Department of Computer Science and Information Technology, Central University of Jammu, Samba, Jammu and Kashmir 181143, India.
Department of Computer Science and Information Technology, Central University of Jammu, Samba, Jammu and Kashmir 181143, India.
Artif Intell Med. 2023 May;139:102544. doi: 10.1016/j.artmed.2023.102544. Epub 2023 Apr 7.
The outbreak of COVID-19 pandemic poses new challenges to research community to investigate novel mechanisms for monitoring as well as controlling its further spread via crowded scenes. Moreover, the contemporary methods of COVID-19 preventions are enforcing strict protocols in the public places.

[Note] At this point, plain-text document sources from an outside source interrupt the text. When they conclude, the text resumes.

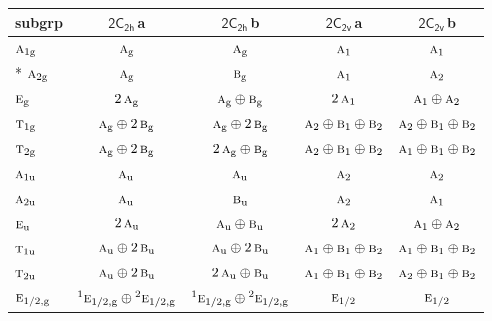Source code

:\documentclass[10pt,a4paper]{article}
\numberwithin{equation}{section}
\newcommand{\grp}[1]{\mathsf{#1}}
\newcommand{\irr}[1]{\text{\normalfont\scshape #1}}
\newcommand{\conjpair}[1]{{}^{#1}}
\newcommand{\ptag}[1]{\mathrm{#1}}
\newcommand{\clsletter}[1]{\,{\scriptsize\color{black!55}#1}}
\begin{document}
{\small\begin{longtable}{@{}lcccc@{}}\toprule
subgrp & \href{2C2h.pdf}{$\grp{2C_{2h}}$}\clsletter{a} & \href{2C2h.pdf}{$\grp{2C_{2h}}$}\clsletter{b} & \href{2C2v.pdf}{$\grp{2C_{2v}}$}\clsletter{a} & \href{2C2v.pdf}{$\grp{2C_{2v}}$}\clsletter{b}\\\midrule\endhead
\bottomrule\endfoot\endlastfoot
$\irr{a}_{1\ptag{g}}$ & $\irr{a}_{\ptag{g}}$ & $\irr{a}_{\ptag{g}}$ & $\irr{a}_{1}$ & $\irr{a}_{1}$\\*
$\irr{a}_{2\ptag{g}}$ & $\irr{a}_{\ptag{g}}$ & $\irr{b}_{\ptag{g}}$ & $\irr{a}_{1}$ & $\irr{a}_{2}$\\
$\irr{e}_{\ptag{g}}$ & $2\,\irr{a}_{\ptag{g}}$ & $\irr{a}_{\ptag{g}}\oplus \irr{b}_{\ptag{g}}$ & $2\,\irr{a}_{1}$ & $\irr{a}_{1}\oplus \irr{a}_{2}$\\
$\irr{t}_{1\ptag{g}}$ & $\irr{a}_{\ptag{g}}\oplus 2\,\irr{b}_{\ptag{g}}$ & $\irr{a}_{\ptag{g}}\oplus 2\,\irr{b}_{\ptag{g}}$ & $\irr{a}_{2}\oplus \irr{b}_{1}\oplus \irr{b}_{2}$ & $\irr{a}_{2}\oplus \irr{b}_{1}\oplus \irr{b}_{2}$\\
$\irr{t}_{2\ptag{g}}$ & $\irr{a}_{\ptag{g}}\oplus 2\,\irr{b}_{\ptag{g}}$ & $2\,\irr{a}_{\ptag{g}}\oplus \irr{b}_{\ptag{g}}$ & $\irr{a}_{2}\oplus \irr{b}_{1}\oplus \irr{b}_{2}$ & $\irr{a}_{1}\oplus \irr{b}_{1}\oplus \irr{b}_{2}$\\
$\irr{a}_{1\ptag{u}}$ & $\irr{a}_{\ptag{u}}$ & $\irr{a}_{\ptag{u}}$ & $\irr{a}_{2}$ & $\irr{a}_{2}$\\
$\irr{a}_{2\ptag{u}}$ & $\irr{a}_{\ptag{u}}$ & $\irr{b}_{\ptag{u}}$ & $\irr{a}_{2}$ & $\irr{a}_{1}$\\
$\irr{e}_{\ptag{u}}$ & $2\,\irr{a}_{\ptag{u}}$ & $\irr{a}_{\ptag{u}}\oplus \irr{b}_{\ptag{u}}$ & $2\,\irr{a}_{2}$ & $\irr{a}_{1}\oplus \irr{a}_{2}$\\
$\irr{t}_{1\ptag{u}}$ & $\irr{a}_{\ptag{u}}\oplus 2\,\irr{b}_{\ptag{u}}$ & $\irr{a}_{\ptag{u}}\oplus 2\,\irr{b}_{\ptag{u}}$ & $\irr{a}_{1}\oplus \irr{b}_{1}\oplus \irr{b}_{2}$ & $\irr{a}_{1}\oplus \irr{b}_{1}\oplus \irr{b}_{2}$\\
$\irr{t}_{2\ptag{u}}$ & $\irr{a}_{\ptag{u}}\oplus 2\,\irr{b}_{\ptag{u}}$ & $2\,\irr{a}_{\ptag{u}}\oplus \irr{b}_{\ptag{u}}$ & $\irr{a}_{1}\oplus \irr{b}_{1}\oplus \irr{b}_{2}$ & $\irr{a}_{2}\oplus \irr{b}_{1}\oplus \irr{b}_{2}$\\
$\irr{e}_{1/2,\ptag{g}}$ & $\conjpair{1}\irr{e}_{1/2,\ptag{g}}\oplus \conjpair{2}\irr{e}_{1/2,\ptag{g}}$ & $\conjpair{1}\irr{e}_{1/2,\ptag{g}}\oplus \conjpair{2}\irr{e}_{1/2,\ptag{g}}$ & $\irr{e}_{1/2}$ & $\irr{e}_{1/2}$\\

\end{longtable}}
\end{document}
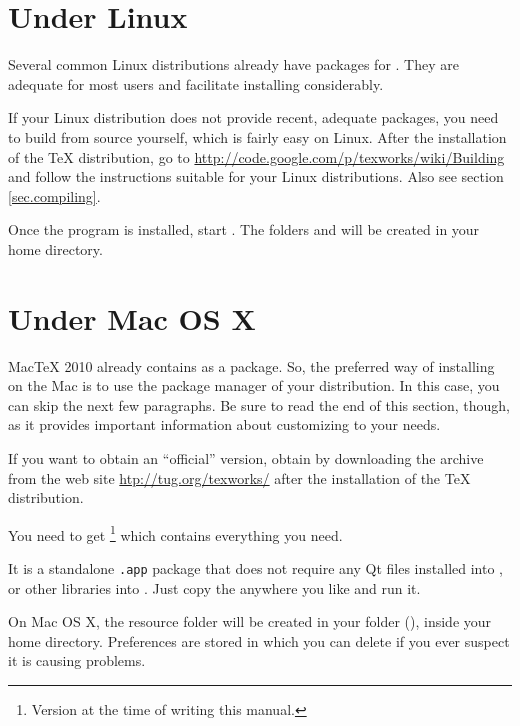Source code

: \section{Under Linux}

Several common Linux distributions already have packages for {\Tw}. They are adequate for most users and facilitate installing {\Tw} considerably.

If your Linux distribution does not provide recent, adequate packages, you need to build {\Tw} from source yourself, which is fairly easy on Linux. After the installation of the {\TeX} distribution, go to \url{http://code.google.com/p/texworks/wiki/Building} and follow the instructions suitable for your Linux distributions. Also see section \ref{sec.compiling}.

Once the program is installed, start {\Tw}. The folders  and  will be created in your home directory.

\section{Under Mac OS X}

MacTeX 2010 already contains {\Tw} as a package. So, the preferred way of installing {\Tw} on the Mac is to use the package manager of your distribution. In this case, you can skip the next few paragraphs. Be sure to read the end of this section, though, as it provides important information about customizing {\Tw} to your needs.

If you want to obtain an ``official'' version, obtain {\Tw} by downloading the archive from the {\Tw} web site \url{htp://tug.org/texworks/} after the installation of the {\TeX} distribution.

You need to get \footnote{Version at the time of writing this manual.} which contains everything you need.

It is a standalone \texttt{.app} package that does not require any Qt files installed into , or other libraries into . Just copy the  anywhere you like and run it.

On Mac OS X, the {\Tw} resource folder will be created in your  folder (), inside your home directory. Preferences are stored in 
which you can delete if you ever suspect it is causing problems.

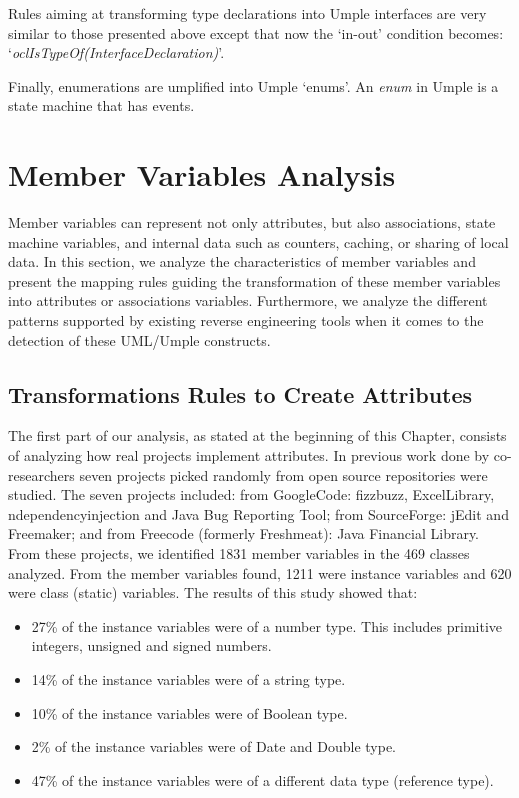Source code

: Rules aiming at transforming type declarations into Umple interfaces are very similar to those presented above except that now the `in-out' condition becomes: 
\newline
`\textit{oclIsTypeOf(InterfaceDeclaration)}'.

Finally, enumerations are umplified into Umple `enums'. An \textit{enum} in Umple is a state machine that has events.

\section{Member Variables Analysis}
Member variables can represent not only attributes, but also associations, state machine variables, and internal data such as counters, caching, or sharing of local data. In this section, we analyze the characteristics of member variables and present the mapping rules guiding the transformation of
these member variables into attributes or associations variables. Furthermore, we analyze the different patterns supported by existing reverse engineering tools when it comes to the detection of these UML/Umple constructs. 

\subsection{Transformations Rules to Create Attributes}
The first part of our analysis, as stated at the beginning of this Chapter, consists of analyzing how real projects implement attributes. In previous work done by co-researchers \cite{UmpleAttributes} seven projects picked randomly from open source repositories were studied. The seven projects included: from GoogleCode: fizzbuzz, ExcelLibrary, ndependencyinjection and Java Bug Reporting Tool; from SourceForge: jEdit and Freemaker; and from Freecode (formerly Freshmeat): Java Financial Library.
From these projects, we identified 1831 member variables in the 469 classes analyzed. From the member variables found, 1211 were instance variables and 620 were class (static) variables. The results of this study showed that:

\begin{itemize}
\item 27\% of the instance variables were of a number type. This includes primitive integers, unsigned and signed numbers.
\item 14\% of the instance variables were of a string type. 
\item 10\% of the instance variables were of Boolean type.
\item 2\% of the instance variables were of Date and Double type.
\item 47\% of the instance variables were of a different data type (reference type).
\end{itemize}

The emergence of robust computer vision-enabled applications leverages intelligent frameworks for monitoring of the pandemic deterrence in public places. The employment of COVID-19 protocols via wearing face masks by human is an effective procedure that is implemented in several countries across the world. It is a challenging task for authorities to manually monitor these protocols particularly in densely crowded public gatherings such as, shopping malls, railway stations, airports, religious places etc. Thus, to overcome these issues, the proposed research aims to design an operative method that automatically detects the violation of face mask regulation for COVID-19 pandemic. In this research work, we expound a novel technique for COVID-19 protocol desecration via video summarization in the crowded scenes (CoSumNet). Our approach automatically yields short summaries from crowded video scenes (i.e., with and without mask human). Besides, the CoSumNet can be deployed in crowded places that may assist the controlling agencies to take appropriate actions to enforce the penalty to the protocol violators. To evaluate the efficacy of the approach, the CoSumNet is trained on a benchmark "Face Mask Detection ∼12K Images Dataset" and validated through various real-time CCTV videos. The CoSumNet demonstrates superior performance of 99.98 % and 99.92 % detection accuracy in the seen and unseen scenarios respectively. Our method offers promising performance in cross-datasets environments as well as on a variety of face masks. Furthermore, the model can convert the longer videos to short summaries in nearly 5-20 s approximately.
COVID-19 大流行的爆发给研究界带来了新的挑战,需要研究新的机制来监测和控制其在拥挤场所的进一步传播。此外,当前 COVID-19 的预防方法正在公共场所强制实施严格的协议。强大的计算机视觉应用的出现利用智能框架来监测公共场所的大流行防范。通过人类佩戴口罩来实施 COVID-19 协议是一种有效的方法,在世界上许多国家都得到了实施。对于当局来说,手动监控这些协议,特别是在购物中心、火车站、机场、宗教场所等人员密集的公共场所,是一项具有挑战性的任务。因此,为了克服这些问题,本研究旨在设计一种自动检测 COVID-19 大流行期间口罩佩戴违规行为的有效方法。在这项研究工作中,我们阐述了一种通过拥挤场景中的视频摘要来检测 COVID-19 协议违规的新方法(CoSumNet)。我们的方法可以自动从拥挤的视频场景(即有戴口罩和无戴口罩的人类)中生成简短的摘要。此外,CoSumNet 可以部署在拥挤的地方,以帮助控制机构采取适当的行动,对违反协议的人进行处罚。为了评估该方法的有效性,我们在一个基准“口罩检测 ∼12K 图像数据集”上对 CoSumNet 进行了训练,并通过各种实时闭路电视视频进行了验证。在可见和不可见场景中,CoSumNet 分别达到了 99.98%和 99.92%的检测精度。我们的方法在跨数据集环境以及各种口罩上都具有很好的性能。此外,该模型可以在大约 5-20 秒内将较长的视频转换为简短的摘要。